For corporate executives reflecting about such questions, a just published book, Another Development, Participation, Empowerment and Well-being in Rural India, by Professor Runa Sarkar and Professor Anup Sinha of the Indian Institute of Management-Calcutta, though written with the larger development issues in mind, will be of help for thinking about CSR interventions as well. The authors deep dive by personally visiting and reviewing a large number of interventions that are going on all over India and try and make sense of what works and what doesn't work and why.

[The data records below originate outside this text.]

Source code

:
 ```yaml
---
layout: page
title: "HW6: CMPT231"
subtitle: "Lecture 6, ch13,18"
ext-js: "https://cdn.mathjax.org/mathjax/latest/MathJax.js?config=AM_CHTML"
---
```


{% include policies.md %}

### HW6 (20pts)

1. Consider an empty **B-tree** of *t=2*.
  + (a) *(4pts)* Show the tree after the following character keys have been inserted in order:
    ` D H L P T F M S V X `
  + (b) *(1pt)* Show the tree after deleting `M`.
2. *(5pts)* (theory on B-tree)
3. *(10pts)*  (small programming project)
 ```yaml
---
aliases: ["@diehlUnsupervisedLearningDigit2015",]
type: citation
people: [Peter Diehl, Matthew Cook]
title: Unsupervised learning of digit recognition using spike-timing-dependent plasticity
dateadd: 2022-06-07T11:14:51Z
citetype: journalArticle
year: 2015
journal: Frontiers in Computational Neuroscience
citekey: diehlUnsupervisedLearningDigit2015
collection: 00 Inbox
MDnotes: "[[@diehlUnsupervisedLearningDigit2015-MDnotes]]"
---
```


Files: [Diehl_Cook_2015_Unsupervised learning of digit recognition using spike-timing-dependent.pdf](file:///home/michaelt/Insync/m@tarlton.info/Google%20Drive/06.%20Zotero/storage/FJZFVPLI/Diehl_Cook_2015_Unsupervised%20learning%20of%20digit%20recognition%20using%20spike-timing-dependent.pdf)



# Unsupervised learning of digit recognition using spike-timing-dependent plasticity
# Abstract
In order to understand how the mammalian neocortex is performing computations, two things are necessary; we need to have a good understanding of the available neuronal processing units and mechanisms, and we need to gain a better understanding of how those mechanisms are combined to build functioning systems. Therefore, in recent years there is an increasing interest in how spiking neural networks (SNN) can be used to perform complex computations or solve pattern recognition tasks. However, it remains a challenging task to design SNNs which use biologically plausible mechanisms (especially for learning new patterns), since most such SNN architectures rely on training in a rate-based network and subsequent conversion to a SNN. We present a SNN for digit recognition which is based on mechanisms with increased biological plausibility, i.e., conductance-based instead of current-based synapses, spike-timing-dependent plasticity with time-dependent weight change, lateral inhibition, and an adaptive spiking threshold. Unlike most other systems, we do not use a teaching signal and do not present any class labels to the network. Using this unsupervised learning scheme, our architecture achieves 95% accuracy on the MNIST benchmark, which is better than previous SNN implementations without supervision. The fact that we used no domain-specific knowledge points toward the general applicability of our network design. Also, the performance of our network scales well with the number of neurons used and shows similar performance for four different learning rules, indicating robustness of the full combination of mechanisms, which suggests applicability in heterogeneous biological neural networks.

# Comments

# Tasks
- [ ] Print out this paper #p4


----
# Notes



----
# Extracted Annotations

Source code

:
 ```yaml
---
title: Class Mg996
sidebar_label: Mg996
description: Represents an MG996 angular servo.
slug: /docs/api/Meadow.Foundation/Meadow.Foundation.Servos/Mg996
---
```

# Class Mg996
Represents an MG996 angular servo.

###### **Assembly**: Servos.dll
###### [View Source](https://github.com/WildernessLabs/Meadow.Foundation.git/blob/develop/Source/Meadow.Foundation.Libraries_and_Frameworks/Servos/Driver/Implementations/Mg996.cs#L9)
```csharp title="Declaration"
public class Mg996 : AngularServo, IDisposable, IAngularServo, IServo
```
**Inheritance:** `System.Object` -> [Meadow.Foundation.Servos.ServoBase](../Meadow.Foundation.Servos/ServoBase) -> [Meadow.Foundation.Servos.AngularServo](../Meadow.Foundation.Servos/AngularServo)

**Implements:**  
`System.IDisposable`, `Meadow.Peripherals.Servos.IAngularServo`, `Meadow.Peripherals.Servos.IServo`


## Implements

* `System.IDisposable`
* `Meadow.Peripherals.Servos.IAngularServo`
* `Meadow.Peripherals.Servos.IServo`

The interventions they review and write up as case studies encompass three main types. The first is a set of interventions that are attempting to improve the watershed by things like groundwater recharging. The second is a group of intervention aimed at empowering individuals to set up entrepreneurial ventures that benefit themselves and others that they employ or serve. Cases in this section include attempts to trigger women entrepreneurs in Himachal Pradesh and Arunachal Pradesh and helping small farmers in Gujarat to embark on horticulture. The third set of cases describe how success appears when beneficiaries are involved in the design as well as the delivery of a project.
For corporate executives who, in the middle of a CSR, start wondering what has made an area or a set of people so mired in poverty or "underdeveloped" in the first place, the authors have a review of all the theories that the world has seen so far in finding an explanation. The underdeveloped area, for example, may be in a semi-feudal state where modern capitalist institutions that we in the corporate business world take for granted, the market for land, the market for labour, the credit market or even the market for products may not be working efficiently or even developed.
The authors prod the reader to think of the "Livelihoods" approach to interventions. The core of this concept is that in poor rural areas in India, every individual is engaged in a portfolio of activities and not just one. This portfolio may include some farming, raising livestock or fishing, some on his own account and some as wage labour, or as an organiser of a micro-enterprise employing a handful of people and engaging in non-farm activities. He (or she) may emphasise some part of this portfolio during some parts of the year and other parts of the portfolio at other parts of the year. Essentially, this portfolio approach is an attempt to de-risk his livelihood in a hazardous economic environment and an environment where no one activity in the portfolio is enough to earn a subsistence wage. A CSR intervention must blend into this portfolio for it to make sense to the beneficiary.
The biggest learning that this book has to offer for us corporate types used to setting goals top down and measurable ones at that and viewing "participation" as the keeping and circulating minutes of meetings and inviting broad-based representation in committees may not be good enough. In practically all the successful cases that the authors encountered during their research work, the successful projects were the ones where the sponsors worked through the slow and tortuous process of including marginalised people and making them comfortable enough to raise questions on their own.
Ajit Balakrishnan is the author of The Wave Rider, A Chronicle of the Information Age.